» What you are asked to do
Go through the following data and transcribe exactly the stretch of lines from the one holding "3 Reclaimed Asphalt Pavement Material Market Competitive" to the one holding "Follow Us On", both included.

» Input data

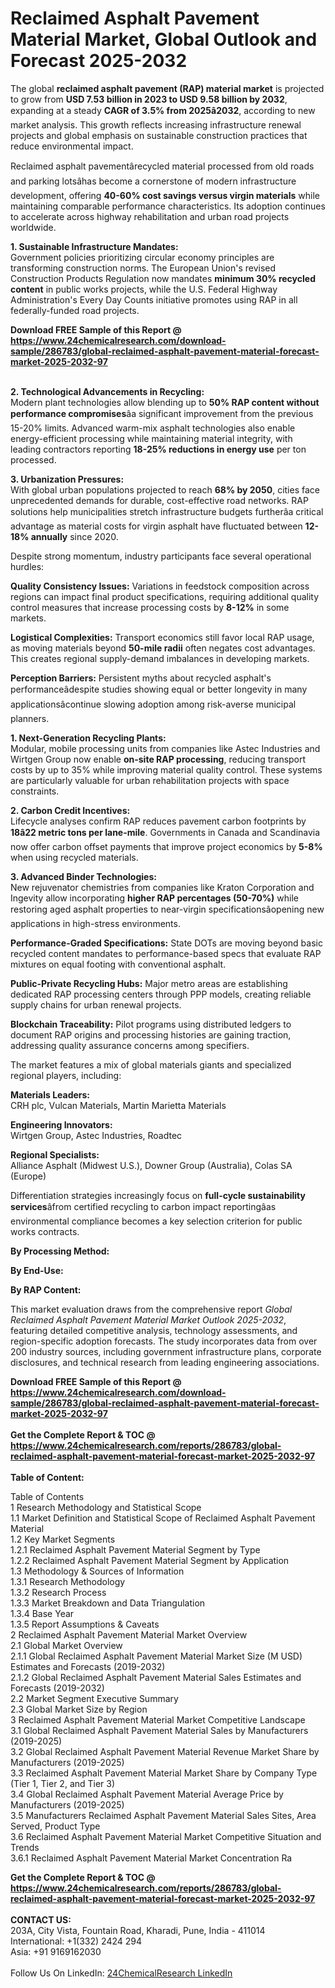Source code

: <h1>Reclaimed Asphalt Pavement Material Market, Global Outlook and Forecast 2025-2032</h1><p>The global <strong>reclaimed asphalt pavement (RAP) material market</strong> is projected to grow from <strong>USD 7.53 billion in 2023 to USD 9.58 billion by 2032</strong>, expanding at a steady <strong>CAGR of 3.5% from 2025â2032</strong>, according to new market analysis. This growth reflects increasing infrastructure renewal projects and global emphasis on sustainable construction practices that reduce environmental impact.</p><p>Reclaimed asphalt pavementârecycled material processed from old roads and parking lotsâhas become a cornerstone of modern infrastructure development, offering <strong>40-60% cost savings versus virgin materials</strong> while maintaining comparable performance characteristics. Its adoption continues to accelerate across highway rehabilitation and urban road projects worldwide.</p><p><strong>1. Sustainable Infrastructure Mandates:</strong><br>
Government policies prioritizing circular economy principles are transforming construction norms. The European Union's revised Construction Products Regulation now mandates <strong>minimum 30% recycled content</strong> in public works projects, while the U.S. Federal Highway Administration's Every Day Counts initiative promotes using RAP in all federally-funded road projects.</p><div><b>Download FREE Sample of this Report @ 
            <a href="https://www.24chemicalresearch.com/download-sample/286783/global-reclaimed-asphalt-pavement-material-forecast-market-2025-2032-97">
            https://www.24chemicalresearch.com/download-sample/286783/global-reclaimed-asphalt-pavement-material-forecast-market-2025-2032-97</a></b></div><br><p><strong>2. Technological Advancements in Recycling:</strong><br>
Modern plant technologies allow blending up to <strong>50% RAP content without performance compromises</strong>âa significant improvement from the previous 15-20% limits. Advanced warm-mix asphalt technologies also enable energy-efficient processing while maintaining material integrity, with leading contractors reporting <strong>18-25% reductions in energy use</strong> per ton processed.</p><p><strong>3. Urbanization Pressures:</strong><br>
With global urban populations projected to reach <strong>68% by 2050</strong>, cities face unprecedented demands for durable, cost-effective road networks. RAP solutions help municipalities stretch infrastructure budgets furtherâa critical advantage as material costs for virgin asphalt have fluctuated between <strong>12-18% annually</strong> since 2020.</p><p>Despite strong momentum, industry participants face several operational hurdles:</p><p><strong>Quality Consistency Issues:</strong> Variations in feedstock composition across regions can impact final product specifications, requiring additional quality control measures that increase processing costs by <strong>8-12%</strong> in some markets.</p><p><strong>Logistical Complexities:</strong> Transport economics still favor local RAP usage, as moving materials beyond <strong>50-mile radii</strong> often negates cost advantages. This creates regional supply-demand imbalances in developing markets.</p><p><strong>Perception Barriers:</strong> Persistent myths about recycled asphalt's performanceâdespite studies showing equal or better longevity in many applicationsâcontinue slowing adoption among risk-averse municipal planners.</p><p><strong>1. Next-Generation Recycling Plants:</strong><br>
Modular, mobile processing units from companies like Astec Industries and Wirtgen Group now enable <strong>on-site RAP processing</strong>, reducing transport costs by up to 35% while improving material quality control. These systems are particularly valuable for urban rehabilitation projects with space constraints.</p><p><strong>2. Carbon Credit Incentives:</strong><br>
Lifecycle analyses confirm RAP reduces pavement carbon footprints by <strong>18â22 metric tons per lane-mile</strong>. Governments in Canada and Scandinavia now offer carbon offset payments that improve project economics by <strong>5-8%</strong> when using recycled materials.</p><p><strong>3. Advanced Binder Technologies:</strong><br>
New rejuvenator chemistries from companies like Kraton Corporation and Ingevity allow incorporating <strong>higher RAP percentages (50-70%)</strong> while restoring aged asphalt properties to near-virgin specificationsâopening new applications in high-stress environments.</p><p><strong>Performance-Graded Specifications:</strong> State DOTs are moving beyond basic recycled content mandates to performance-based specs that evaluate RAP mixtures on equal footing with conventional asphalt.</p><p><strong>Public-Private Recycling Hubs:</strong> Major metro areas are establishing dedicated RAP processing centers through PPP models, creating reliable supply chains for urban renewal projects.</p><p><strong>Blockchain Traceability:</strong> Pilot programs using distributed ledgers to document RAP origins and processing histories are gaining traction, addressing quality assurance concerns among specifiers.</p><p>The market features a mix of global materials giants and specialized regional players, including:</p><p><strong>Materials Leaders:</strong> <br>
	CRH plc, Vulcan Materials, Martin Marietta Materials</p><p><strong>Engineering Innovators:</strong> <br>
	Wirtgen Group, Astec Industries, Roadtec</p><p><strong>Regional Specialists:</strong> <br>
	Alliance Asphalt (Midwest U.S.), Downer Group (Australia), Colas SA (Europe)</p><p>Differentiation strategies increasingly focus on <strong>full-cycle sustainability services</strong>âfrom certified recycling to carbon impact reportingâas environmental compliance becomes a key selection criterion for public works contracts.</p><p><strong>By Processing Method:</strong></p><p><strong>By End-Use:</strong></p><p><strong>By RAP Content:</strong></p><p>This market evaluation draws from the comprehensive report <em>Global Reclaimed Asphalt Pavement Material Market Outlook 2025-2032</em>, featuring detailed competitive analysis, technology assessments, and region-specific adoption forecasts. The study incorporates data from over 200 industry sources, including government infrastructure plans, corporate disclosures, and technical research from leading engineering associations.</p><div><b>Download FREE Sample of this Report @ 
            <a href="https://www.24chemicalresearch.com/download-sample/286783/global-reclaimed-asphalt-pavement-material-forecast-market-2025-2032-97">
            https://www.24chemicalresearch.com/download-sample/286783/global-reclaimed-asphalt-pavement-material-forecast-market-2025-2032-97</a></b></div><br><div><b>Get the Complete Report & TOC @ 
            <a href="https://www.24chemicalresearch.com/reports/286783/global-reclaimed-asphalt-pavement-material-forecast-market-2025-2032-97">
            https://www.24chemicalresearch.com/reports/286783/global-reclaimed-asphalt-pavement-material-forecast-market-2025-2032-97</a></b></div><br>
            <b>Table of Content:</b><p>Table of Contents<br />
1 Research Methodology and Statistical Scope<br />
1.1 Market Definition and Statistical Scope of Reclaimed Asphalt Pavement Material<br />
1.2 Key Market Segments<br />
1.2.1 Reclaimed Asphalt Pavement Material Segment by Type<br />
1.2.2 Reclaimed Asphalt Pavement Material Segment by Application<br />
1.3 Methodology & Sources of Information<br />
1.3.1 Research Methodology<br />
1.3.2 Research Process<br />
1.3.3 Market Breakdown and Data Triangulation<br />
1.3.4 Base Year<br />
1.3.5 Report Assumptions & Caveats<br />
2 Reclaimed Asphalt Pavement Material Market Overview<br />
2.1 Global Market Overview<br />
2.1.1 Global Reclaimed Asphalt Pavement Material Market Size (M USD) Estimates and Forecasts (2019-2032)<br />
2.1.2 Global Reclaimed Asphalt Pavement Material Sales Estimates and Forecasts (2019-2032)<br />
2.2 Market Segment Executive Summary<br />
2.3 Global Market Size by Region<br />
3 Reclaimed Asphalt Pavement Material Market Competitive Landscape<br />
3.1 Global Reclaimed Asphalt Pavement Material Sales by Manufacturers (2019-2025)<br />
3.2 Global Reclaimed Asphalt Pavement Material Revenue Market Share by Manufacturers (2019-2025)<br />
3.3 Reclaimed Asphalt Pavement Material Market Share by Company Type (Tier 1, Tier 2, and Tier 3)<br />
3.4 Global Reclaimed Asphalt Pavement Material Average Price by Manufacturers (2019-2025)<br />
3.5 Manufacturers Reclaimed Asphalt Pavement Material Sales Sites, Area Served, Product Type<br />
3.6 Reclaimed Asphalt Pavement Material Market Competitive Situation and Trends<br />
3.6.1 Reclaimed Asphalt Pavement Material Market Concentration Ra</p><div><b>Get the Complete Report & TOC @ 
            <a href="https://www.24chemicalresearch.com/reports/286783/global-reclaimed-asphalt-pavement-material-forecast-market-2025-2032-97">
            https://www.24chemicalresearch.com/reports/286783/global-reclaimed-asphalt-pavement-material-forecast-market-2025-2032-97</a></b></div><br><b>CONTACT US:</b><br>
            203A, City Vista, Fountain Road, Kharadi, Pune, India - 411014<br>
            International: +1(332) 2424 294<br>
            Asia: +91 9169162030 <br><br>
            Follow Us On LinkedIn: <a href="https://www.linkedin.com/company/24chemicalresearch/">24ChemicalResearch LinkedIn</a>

* * *

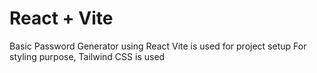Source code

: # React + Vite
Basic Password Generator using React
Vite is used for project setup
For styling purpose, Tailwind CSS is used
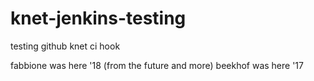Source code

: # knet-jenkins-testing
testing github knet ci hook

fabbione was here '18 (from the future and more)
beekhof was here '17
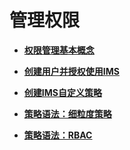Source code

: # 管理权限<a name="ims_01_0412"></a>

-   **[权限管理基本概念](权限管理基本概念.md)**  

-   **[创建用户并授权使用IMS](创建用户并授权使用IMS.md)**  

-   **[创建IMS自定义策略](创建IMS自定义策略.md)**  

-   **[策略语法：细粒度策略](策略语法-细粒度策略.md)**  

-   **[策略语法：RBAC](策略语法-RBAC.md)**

* * *

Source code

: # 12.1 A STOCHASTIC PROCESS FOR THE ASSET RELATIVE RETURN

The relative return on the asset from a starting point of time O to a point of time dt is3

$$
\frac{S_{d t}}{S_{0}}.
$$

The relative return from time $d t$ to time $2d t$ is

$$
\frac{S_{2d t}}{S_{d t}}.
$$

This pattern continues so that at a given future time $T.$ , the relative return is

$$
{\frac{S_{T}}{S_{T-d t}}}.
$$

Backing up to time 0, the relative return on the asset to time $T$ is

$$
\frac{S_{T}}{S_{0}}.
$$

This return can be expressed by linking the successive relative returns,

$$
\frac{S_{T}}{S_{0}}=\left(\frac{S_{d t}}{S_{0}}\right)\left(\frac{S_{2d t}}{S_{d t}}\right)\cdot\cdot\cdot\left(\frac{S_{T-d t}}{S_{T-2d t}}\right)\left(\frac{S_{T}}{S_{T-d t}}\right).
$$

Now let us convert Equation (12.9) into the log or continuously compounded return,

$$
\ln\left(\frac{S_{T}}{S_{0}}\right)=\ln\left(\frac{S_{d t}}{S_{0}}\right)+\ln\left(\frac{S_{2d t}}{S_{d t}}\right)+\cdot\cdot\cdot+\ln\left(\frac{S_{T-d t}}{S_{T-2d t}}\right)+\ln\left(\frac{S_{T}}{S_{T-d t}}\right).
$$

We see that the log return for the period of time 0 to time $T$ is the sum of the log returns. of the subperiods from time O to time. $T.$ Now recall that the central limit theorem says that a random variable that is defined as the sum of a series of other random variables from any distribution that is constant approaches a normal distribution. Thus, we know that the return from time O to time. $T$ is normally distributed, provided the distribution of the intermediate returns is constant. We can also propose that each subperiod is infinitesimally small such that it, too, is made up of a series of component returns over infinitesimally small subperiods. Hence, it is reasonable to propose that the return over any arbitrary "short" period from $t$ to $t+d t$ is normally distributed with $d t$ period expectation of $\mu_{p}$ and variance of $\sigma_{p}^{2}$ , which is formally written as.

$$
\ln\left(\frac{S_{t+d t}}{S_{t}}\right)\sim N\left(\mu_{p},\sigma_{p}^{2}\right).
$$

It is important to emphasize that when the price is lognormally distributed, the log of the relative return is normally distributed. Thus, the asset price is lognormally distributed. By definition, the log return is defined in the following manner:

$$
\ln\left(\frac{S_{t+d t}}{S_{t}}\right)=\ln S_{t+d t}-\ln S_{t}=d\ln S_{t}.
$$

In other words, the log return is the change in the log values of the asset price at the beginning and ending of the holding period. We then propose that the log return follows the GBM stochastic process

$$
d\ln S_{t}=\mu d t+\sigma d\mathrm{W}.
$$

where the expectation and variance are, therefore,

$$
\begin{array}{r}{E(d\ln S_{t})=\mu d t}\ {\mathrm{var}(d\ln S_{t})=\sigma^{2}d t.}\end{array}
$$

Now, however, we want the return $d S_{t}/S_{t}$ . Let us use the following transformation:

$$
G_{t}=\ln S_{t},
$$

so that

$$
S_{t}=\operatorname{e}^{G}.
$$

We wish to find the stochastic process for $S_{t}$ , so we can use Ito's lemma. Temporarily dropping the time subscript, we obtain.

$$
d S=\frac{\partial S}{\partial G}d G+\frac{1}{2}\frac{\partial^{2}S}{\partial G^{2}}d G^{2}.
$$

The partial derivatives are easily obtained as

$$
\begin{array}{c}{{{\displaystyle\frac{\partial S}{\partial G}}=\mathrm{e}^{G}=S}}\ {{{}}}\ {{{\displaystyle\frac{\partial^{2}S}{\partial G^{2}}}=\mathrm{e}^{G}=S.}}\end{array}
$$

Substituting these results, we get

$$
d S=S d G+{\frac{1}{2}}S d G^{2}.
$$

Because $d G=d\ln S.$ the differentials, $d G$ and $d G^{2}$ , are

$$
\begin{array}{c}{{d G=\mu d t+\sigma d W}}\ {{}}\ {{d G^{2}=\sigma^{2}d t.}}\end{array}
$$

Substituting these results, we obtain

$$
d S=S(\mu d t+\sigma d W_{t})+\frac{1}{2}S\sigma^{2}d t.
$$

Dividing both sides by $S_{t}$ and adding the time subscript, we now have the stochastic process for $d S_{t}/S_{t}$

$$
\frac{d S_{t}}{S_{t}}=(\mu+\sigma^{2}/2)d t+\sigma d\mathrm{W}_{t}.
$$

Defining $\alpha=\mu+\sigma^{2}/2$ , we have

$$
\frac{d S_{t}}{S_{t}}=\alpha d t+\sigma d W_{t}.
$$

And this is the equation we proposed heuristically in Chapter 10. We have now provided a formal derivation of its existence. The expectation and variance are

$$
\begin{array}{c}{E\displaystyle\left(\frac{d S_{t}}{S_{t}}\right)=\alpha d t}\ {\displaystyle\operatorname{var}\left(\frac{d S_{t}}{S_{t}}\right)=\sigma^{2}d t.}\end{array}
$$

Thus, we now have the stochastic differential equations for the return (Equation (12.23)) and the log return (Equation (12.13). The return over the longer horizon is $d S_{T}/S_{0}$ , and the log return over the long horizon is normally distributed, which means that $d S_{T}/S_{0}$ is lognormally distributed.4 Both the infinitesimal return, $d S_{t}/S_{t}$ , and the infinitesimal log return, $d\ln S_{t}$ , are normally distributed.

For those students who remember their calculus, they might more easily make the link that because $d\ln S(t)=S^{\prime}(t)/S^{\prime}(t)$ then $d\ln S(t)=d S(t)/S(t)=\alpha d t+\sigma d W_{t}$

» Response to this exercise
3 Reclaimed Asphalt Pavement Material Market Competitive Landscape<br />
3.1 Global Reclaimed Asphalt Pavement Material Sales by Manufacturers (2019-2025)<br />
3.2 Global Reclaimed Asphalt Pavement Material Revenue Market Share by Manufacturers (2019-2025)<br />
3.3 Reclaimed Asphalt Pavement Material Market Share by Company Type (Tier 1, Tier 2, and Tier 3)<br />
3.4 Global Reclaimed Asphalt Pavement Material Average Price by Manufacturers (2019-2025)<br />
3.5 Manufacturers Reclaimed Asphalt Pavement Material Sales Sites, Area Served, Product Type<br />
3.6 Reclaimed Asphalt Pavement Material Market Competitive Situation and Trends<br />
3.6.1 Reclaimed Asphalt Pavement Material Market Concentration Ra</p><div><b>Get the Complete Report & TOC @ 
            <a href="https://www.24chemicalresearch.com/reports/286783/global-reclaimed-asphalt-pavement-material-forecast-market-2025-2032-97">
            https://www.24chemicalresearch.com/reports/286783/global-reclaimed-asphalt-pavement-material-forecast-market-2025-2032-97</a></b></div><br><b>CONTACT US:</b><br>
            203A, City Vista, Fountain Road, Kharadi, Pune, India - 411014<br>
            International: +1(332) 2424 294<br>
            Asia: +91 9169162030 <br><br>
            Follow Us On LinkedIn: <a href="https://www.linkedin.com/company/24chemicalresearch/">24ChemicalResearch LinkedIn</a>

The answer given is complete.